EvoMesh: Adaptive Physical Simulation with Hierarchical Graph Evolutions¶

Conference: ICML 2025
arXiv: 2410.03779
Code: https://hbell99.github.io/evo-mesh/
Area: 3D Vision
Keywords: Physical Simulation, Graph Neural Networks, Hierarchical Graph Structure, Anisotropic Message Passing, Differentiable Node Selection

TL;DR¶

EvoMesh proposes a fully differentiable hierarchical graph evolution framework that adaptively constructs a multi-scale graph hierarchy evolving over time based on physical inputs using Anisotropic Message Passing (AMP) and Gumbel-Softmax-based differentiable node selection (DiffSELECT), outperforming fixed-hierarchy methods by an average of approximately 20% across five physical simulation benchmarks.

Background & Motivation¶

Mesh-based physical simulation using Graph Neural Networks (GNNs) has achieved significant success. The core mechanism is message passing—encoding physical quantities on mesh nodes and updating them over time by aggregating neighborhood information. However, for large-scale mesh systems, local message passing requires a high number of layers to propagate long-range information, which is computationally expensive.

Existing solutions primarily employ multi-scale hierarchical graph structures to create shortcuts for long-range information propagation (such as BSMS-GNN, HCMT, etc.). However, these methods suffer from two core limitations:

Fixed graph hierarchy: Constructed during the preprocessing stage via heuristic node selection, utilizing the same graph hierarchy for all input sequences. It fails to adapt to different physical contexts (e.g., in turbulent flows, small variations in initial conditions lead to completely different subsequent dynamics).

Isotropic message passing: Aggregation functions treat all neighbor contributions equally, ignoring the directional nature of feature propagation in physical systems (such as the directional flow of fluid around obstacles in CylinderFlow).

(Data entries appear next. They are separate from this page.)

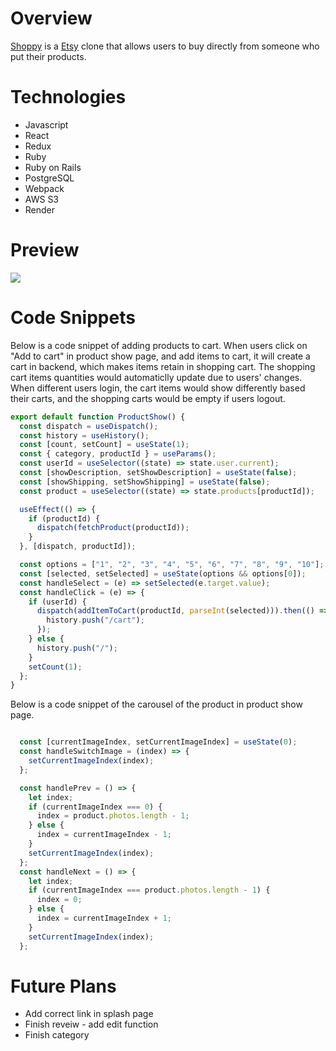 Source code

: # Overview

[Shoppy](https://shoppy-1asz.onrender.com) is a [Etsy](https://www.etsy.com/) clone that allows users to buy directly from someone who put their products. 

# Technologies 
* Javascript
* React
* Redux
* Ruby
* Ruby on Rails
* PostgreSQL
* Webpack
* AWS S3
* Render

# Preview
![](./images/shoppy.gif)

# Code Snippets
Below is a code snippet of adding products to cart.
When users click on "Add to cart" in product show page, and add items to cart, it will create a cart in backend, which makes items retain in shopping cart. The shopping cart items quantities would automaticlly update due to users' changes. When different users login, the cart items would show differently based their carts, and the shopping carts would be empty if users logout.
```js
export default function ProductShow() {
  const dispatch = useDispatch();
  const history = useHistory();
  const [count, setCount] = useState(1);
  const { category, productId } = useParams();
  const userId = useSelector((state) => state.user.current);
  const [showDescription, setShowDescription] = useState(false);
  const [showShipping, setShowShipping] = useState(false);
  const product = useSelector((state) => state.products[productId]);

  useEffect(() => {
    if (productId) {
      dispatch(fetchProduct(productId));
    }
  }, [dispatch, productId]);

  const options = ["1", "2", "3", "4", "5", "6", "7", "8", "9", "10"];
  const [selected, setSelected] = useState(options && options[0]);
  const handleSelect = (e) => setSelected(e.target.value);
  const handleClick = (e) => {
    if (userId) {
      dispatch(addItemToCart(productId, parseInt(selected))).then(() => {
        history.push("/cart");
      });
    } else {
      history.push("/");
    }
    setCount(1);
  };
}
```
Below is a code snippet of the carousel of the product in product show page.
```js

  const [currentImageIndex, setCurrentImageIndex] = useState(0);
  const handleSwitchImage = (index) => {
    setCurrentImageIndex(index);
  };

  const handlePrev = () => {
    let index;
    if (currentImageIndex === 0) {
      index = product.photos.length - 1;
    } else {
      index = currentImageIndex - 1;
    }
    setCurrentImageIndex(index);
  };
  const handleNext = () => {
    let index;
    if (currentImageIndex === product.photos.length - 1) {
      index = 0;
    } else {
      index = currentImageIndex + 1;
    }
    setCurrentImageIndex(index);
  };

```
# Future Plans
* Add correct link in splash page
* Finish reveiw - add edit function
* Finish category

The core idea of EvoMesh is: to let the graph hierarchy adaptively evolve with data and time, while enabling message passing with directional discrimination capabilities. This simultaneously addresses the two bottlenecks of "fixed structures" and "isotropic aggregation".

Method¶

Overall Architecture¶

EvoMesh adopts an Encode-Process-Decode pipeline design: - Encoder: Maps physical quantities of the raw mesh to a latent feature space. - Processor: Performs message passing on adaptively constructed multi-scale graph hierarchies \(\mathcal{G}_1, \mathcal{G}_2, \ldots, \mathcal{G}_L\). Each layer processes features using an AMP layer while constructing the next-level coarse-grained graph adaptively via DiffSELECT. REDUCE/EXPAND operations propagate information between layers. - Decoder: Decodes the processed features into physical quantity predictions for the next time step.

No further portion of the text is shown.